Teaching local geography in the primary phase
Primary Curriculum Design Lead
Earlier this year, we explained our approach to curriculum and that we have started developing brand new curricula with our partners to provide entirely optional, high-quality curriculum models and adaptable resources.
Here we will give you a behind-the-scenes look at the initial stages of development of our primary geography curriculum, one of six subjects with brand new curricula being created for release from Autumn 2023.
As teachers, we know that geography is more than memorising maps and capital cities; it's also about knowing and understanding the world we live in, and developing a sense of place.
Teaching local geography in the primary phase is a vital part of helping pupils connect with their immediate surroundings and develop a global perspective by making connections between their everyday lives and the world around them. But how can Oak provide resources for local geography when every school’s ‘local’ is different?
We have been working with the Geographical Association to address this tricky problem.
Geography is forever making connections over time and space. Geography is rooted in the ‘local’: where pupils can draw on their personal knowledge and experience as a starting point to think more deeply about where they live and how it connects to the wider world.
Our geography curriculum is knowledge-rich, allowing pupils to build a breadth of factual information about their local area whilst using investigative techniques and mapwork to develop a deeper understanding of their ‘home place’.
“The teacher plays a vital role in curriculum making, not least by recognising that geography is a subject that can enable students to better know and understand the world and their place in it.”
The Geographical Association
One of the biggest challenges in designing an authentic curriculum is that everyone has a different local area.
Oak’s units will build knowledge of a range of transferable fieldwork techniques, that can be used around the school grounds and in the surrounding area such as collecting and recording weather data, to help build pupils’ expertise.
However, ultimately it is for teachers to bring the learning to life by adding their own local area lens. You can use our resources as a framework to develop pupils’ knowledge of the landmarks, buildings and physical features of their unique local area.
We’d encourage you to further supplement Oak’s geography resources with locally-sourced materials such as maps, charts and photographs. In our curriculum, pupils will be encouraged to conduct their own investigations using reliable sources about their local geography developing a deeper connection with their immediate surroundings.
Planning and developing resources for teaching local geography can be time-consuming, especially when creating the materials from scratch.

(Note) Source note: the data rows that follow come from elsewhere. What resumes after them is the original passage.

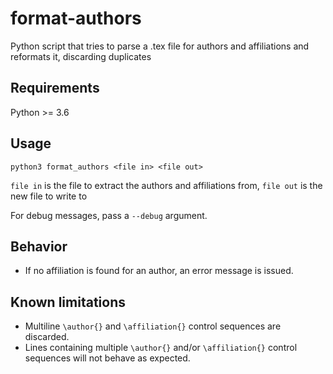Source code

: # format-authors
Python script that tries to parse a .tex file for authors and affiliations and reformats it, discarding duplicates

## Requirements
Python >= 3.6

## Usage
`python3 format_authors <file in> <file out>`

`file in` is the file to extract the authors and affiliations from,
`file out` is the new file to write to

For debug messages, pass a `--debug` argument.

## Behavior
- If no affiliation is found for an author, an error message is issued.

## Known limitations
- Multiline `\author{}` and `\affiliation{}` control sequences are discarded.
- Lines containing multiple `\author{}` and/or `\affiliation{}` control sequences will not behave as expected.
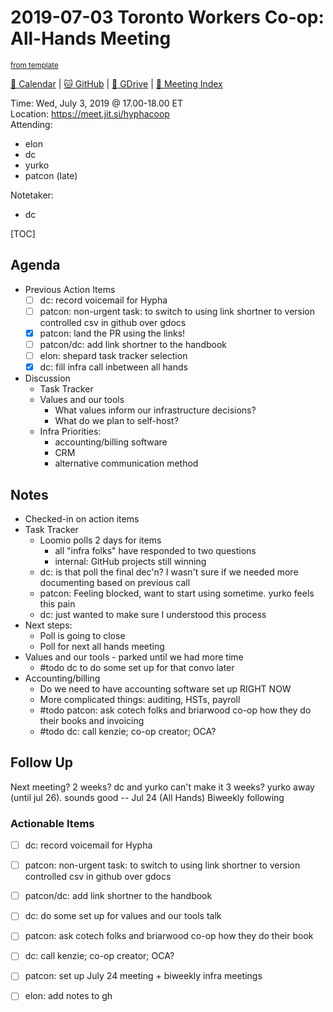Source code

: # 2019-07-03 Toronto Workers Co-op: All-Hands Meeting

<sup>[from template][template]</sup>

[:date: Calendar][calendar] | [:cat: GitHub][gh] | [:open_file_folder: GDrive][gdrive] | [:notebook: Meeting Index][meetings]

Time: Wed, July 3, 2019 @ 17.00-18.00 ET    
Location: https://meet.jit.si/hyphacoop  
Attending: 
- elon
- dc
- yurko
- patcon (late)

Notetaker:
- dc

[TOC]

## Agenda

- Previous Action Items
    - [ ] dc: record voicemail for Hypha
    - [ ] patcon: non-urgent task: to switch to using link shortner to version controlled csv in github over gdocs
    - [x] patcon: land the PR using the links!
    - [ ] patcon/dc: add link shortner to the handbook
    - [ ] elon: shepard task tracker selection
    - [x] dc: fill infra call inbetween all hands
- Discussion
    - Task Tracker 
    - Values and our tools
        - What values inform our infrastructure decisions?
        - What do we plan to self-host?
    - Infra Priorities:
        - accounting/billing software
        - CRM
        - alternative communication method

## Notes

- Checked-in on action items
- Task Tracker
    - Loomio polls 2 days for items
        - all "infra folks" have responded to two questions
        - internal: GitHub projects still winning
    - dc: is that poll the final dec'n? I wasn't sure if we needed more documenting based on previous call
    - patcon: Feeling blocked, want to start using sometime. yurko feels this pain
    - dc: just wanted to make sure I understood this process
- Next steps:
    - Poll is going to close
    - Poll for next all hands meeting
- Values and our tools - parked until we had more time
    - #todo dc to do some set up for that convo later
- Accounting/billing
    - Do we need to have accounting software set up RIGHT NOW
    - More complicated things: auditing, HSTs, payroll
    - #todo patcon: ask cotech folks and briarwood co-op how they do their books and invoicing
    - #todo dc: call kenzie; co-op creator; OCA? 

## Follow Up

Next meeting? 
2 weeks? dc and yurko can't make it
3 weeks? yurko away (until jul 26). sounds good -- Jul 24 (All Hands)
Biweekly following 

### Actionable Items

- [ ] dc: record voicemail for Hypha
- [ ] patcon: non-urgent task: to switch to using link shortner to version controlled csv in github over gdocs
- [ ] patcon/dc: add link shortner to the handbook
- [ ] dc: do some set up for values and our tools talk
- [ ] patcon: ask cotech folks and briarwood co-op how they do their book
- [ ] dc: call kenzie; co-op creator; OCA? 
- [ ] patcon: set up July 24 meeting + biweekly infra meetings
- [ ] elon: add notes to gh


<!-- Links -->
[template]: https://link.hypha.coop/template
[meetings]: https://link.hypha.coop/meetings
[calendar]: https://link.hypha.coop/calendar
[gh]: https://github.com/hyphacoop/organizing
[gdrive]: https://link.hypha.coop/gdrive
[biz-wg]: https://link.hypha.coop/biz-wg
[fin-wg]: https://link.hypha.coop/fin-wg
[gov-wg]: https://link.hypha.coop/gov-wg
[ops-wg]: https://link.hypha.coop/ops-wg
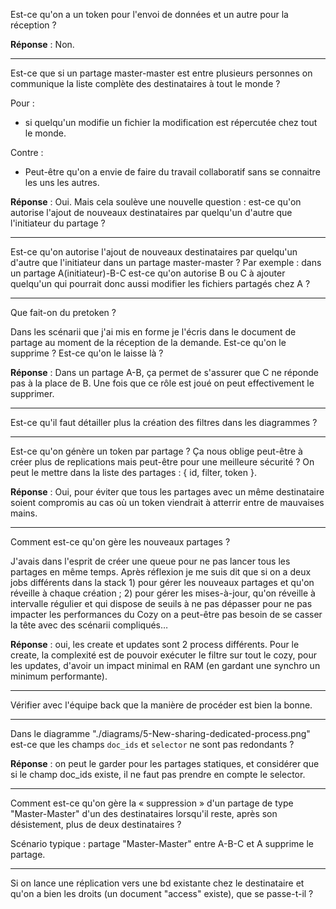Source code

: Est-ce qu'on a un token pour l'envoi de données et un autre pour la réception ?

**Réponse** : Non.

---

Est-ce que si un partage master-master est entre plusieurs personnes on communique la liste complète des destinataires à tout le monde ?

Pour :
* si quelqu'un modifie un fichier la modification est répercutée chez tout le monde.

Contre :
* Peut-être qu'on a envie de faire du travail collaboratif sans se connaitre les uns les autres.

**Réponse** : Oui. Mais cela soulève une nouvelle question : est-ce qu'on autorise l'ajout de nouveaux destinataires par quelqu'un d'autre que l'initiateur du partage ?

---

Est-ce qu'on autorise l'ajout de nouveaux destinataires par quelqu'un d'autre que l'initiateur dans un partage master-master ?
Par exemple : dans un partage A(initiateur)-B-C est-ce qu'on autorise B ou C à ajouter quelqu'un qui pourrait donc aussi modifier les fichiers partagés chez A ?

---

Que fait-on du pretoken ?

Dans les scénarii que j'ai mis en forme je l'écris dans le document de partage au moment de la réception de la demande. Est-ce qu'on le supprime ? Est-ce qu'on le laisse là ?

**Réponse** : Dans un partage A-B, ça permet de s'assurer que C ne réponde pas à la place de B. Une fois que ce rôle est joué on peut effectivement le supprimer.

---

Est-ce qu'il faut détailler plus la création des filtres dans les diagrammes ?

---

Est-ce qu'on génère un token par partage ? Ça nous oblige peut-être à créer plus de replications mais peut-être pour une meilleure sécurité ? On peut le mettre dans la liste des partages : { id, filter, token }.

**Réponse** : Oui, pour éviter que tous les partages avec un même destinataire soient compromis au cas où un token viendrait à atterrir entre de mauvaises mains.

---

Comment est-ce qu'on gère les nouveaux partages ?

J'avais dans l'esprit de créer une queue pour ne pas lancer tous les partages en même temps. Après réflexion je me suis dit que si on a deux jobs différents dans la stack 1) pour gérer les nouveaux partages et qu'on réveille à chaque création ; 2) pour gérer les mises-à-jour, qu'on réveille à intervalle régulier et qui dispose de seuils à ne pas dépasser pour ne pas impacter les performances du Cozy on a peut-être pas besoin de se casser la tête avec des scénarii compliqués…

**Réponse** : oui, les create et updates sont 2 process différents. Pour le create, la complexité est de pouvoir exécuter le filtre sur tout le cozy, pour les updates, d'avoir un impact minimal en RAM (en gardant une synchro un minimum performante).

---

Vérifier avec l'équipe back que la manière de procéder est bien la bonne.

---

Dans le diagramme "./diagrams/5-New-sharing-dedicated-process.png" est-ce que les champs `doc_ids` et `selector` ne sont pas redondants ?

**Réponse** : on peut le garder pour les partages statiques, et considérer que si le champ doc_ids existe, il ne faut pas prendre en compte le selector.

---

Comment est-ce qu'on gère la « suppression » d'un partage de type "Master-Master" d'un des destinataires lorsqu'il reste, après son désistement, plus de deux destinataires ?

Scénario typique : partage "Master-Master" entre A-B-C et A supprime le partage.

---

Si on lance une réplication vers une bd existante chez le destinataire et qu'on a bien les droits (un document "access" existe), que se passe-t-il ?
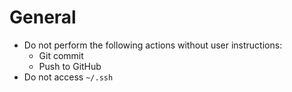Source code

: # General

- Do not perform the following actions without user instructions:
    - Git commit
    - Push to GitHub
- Do not access `~/.ssh`
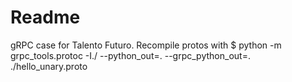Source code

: # Readme

gRPC case for Talento Futuro. Recompile protos with $ python -m grpc_tools.protoc -I./ --python_out=. --grpc_python_out=. ./hello_unary.proto
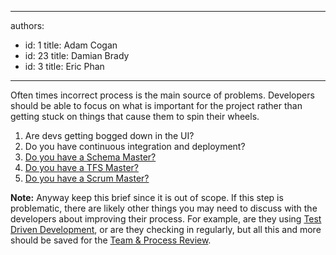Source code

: 

---
authors:
  - id: 1
    title: Adam Cogan
  - id: 23
    title: Damian Brady
  - id: 3
    title: Eric Phan
---




<span class='intro'> <p>Often times incorrect process is the main source of problems. Developers should be able to focus on what is important for the project rather than getting stuck on things that cause them to spin their wheels.</p> </span>

<ol>
<li>Are devs getting bogged down in the UI?</li>
<li>Do you have continuous integration and deployment?</li>
<li><a href="/_layouts/15/FIXUPREDIRECT.ASPX?WebId=3dfc0e07-e23a-4cbb-aac2-e778b71166a2&amp;TermSetId=07da3ddf-0924-4cd2-a6d4-a4809ae20160&amp;TermId=31ff17e0-672b-4918-b455-b9a2df9d5766">Do you have a Schema Master?</a></li>
<li><a href="/_layouts/15/FIXUPREDIRECT.ASPX?WebId=3dfc0e07-e23a-4cbb-aac2-e778b71166a2&amp;TermSetId=07da3ddf-0924-4cd2-a6d4-a4809ae20160&amp;TermId=cc17fd00-1532-4a22-aeb6-65e23ca2a101">Do you have a TFS Master?</a></li>
<li><a href="/_layouts/15/FIXUPREDIRECT.ASPX?WebId=3dfc0e07-e23a-4cbb-aac2-e778b71166a2&amp;TermSetId=07da3ddf-0924-4cd2-a6d4-a4809ae20160&amp;TermId=c7aaccf3-506d-46a2-8eb2-813d611ec008">Do you have a Scrum Master?</a></li>
</ol>
<p><strong>Note&#58;</strong> Anyway keep this brief since it is out of scope. If this step is problematic, there are likely other things you may need to discuss with the developers about improving their process.  For example, are they using <a href="/_layouts/15/FIXUPREDIRECT.ASPX?WebId=3dfc0e07-e23a-4cbb-aac2-e778b71166a2&amp;TermSetId=07da3ddf-0924-4cd2-a6d4-a4809ae20160&amp;TermId=53774ecb-3e5b-4985-89e9-3a57c2737e4c">Test Driven Development</a>, or are they checking in regularly, but all this and more should be saved for the <a target="_blank" href="http&#58;//www.ssw.com.au/ssw/Consulting/SoftwareAudit.aspx">Team &amp; Process Review</a>. </p>
  


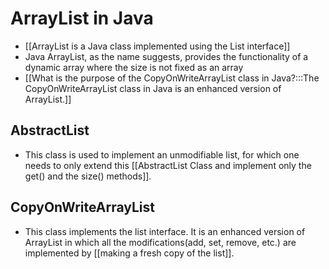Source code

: # ArrayList in Java
- [[ArrayList is a Java class implemented using the List interface]]
- Java ArrayList, as the name suggests, provides the functionality of a dynamic array where the size is not fixed as an
  array
- [[What is the purpose of the CopyOnWriteArrayList class in Java?:::The CopyOnWriteArrayList class in Java is an enhanced version of ArrayList.]]

## AbstractList
- This class is used to implement an unmodifiable list, for which one needs to only extend this [[AbstractList Class and implement only the get() and the size() methods]].

## CopyOnWriteArrayList
- This class implements the list interface. It is an enhanced version of ArrayList in which all the modifications(add, set, remove, etc.) are implemented by [[making a fresh copy of the list]].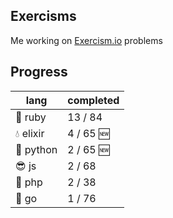 ## Exercisms

Me working on [Exercism.io](http://exercism.io/) problems

## Progress

lang             | completed
-----------------|--------------------
:gem: ruby       | 13 / 84
:droplet: elixir |  4 / 65 :new:
:snake: python   |  2 / 65 :new:
:sunglasses: js  |  2 / 68
:elephant: php   |  2 / 38
:hamster: go     |  1 / 76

Oak’s geography curriculum and resources can reduce workload by providing teachers with pre-designed materials that are high-quality and national curriculum aligned. This can save you time and effort, allowing you to focus on delivering effective instruction and motivating pupils in the learning process.
Adaptability and flexibility
While Oak’s geography curriculum provides resources, it also allows for flexibility in implementation. You can adapt the resources to meet the needs of your pupil in your school's context. This ensures that the curriculum is not a rigid set of rules but a framework that can be customised to suit the unique needs of each classroom.
This can involve incorporating local examples, inviting guest speakers from the local community, or organising field trips to explore local geography.
Taking proactive steps to ensure that local cultural perspectives are included gives opportunities for integrating diverse local voices, stories, and traditions into the curriculum. Inviting local experts, community members, or cultural representatives to share their knowledge and experiences with your pupils offers opportunities to highlight the diverse cultural heritage of the local geography and promote inclusivity.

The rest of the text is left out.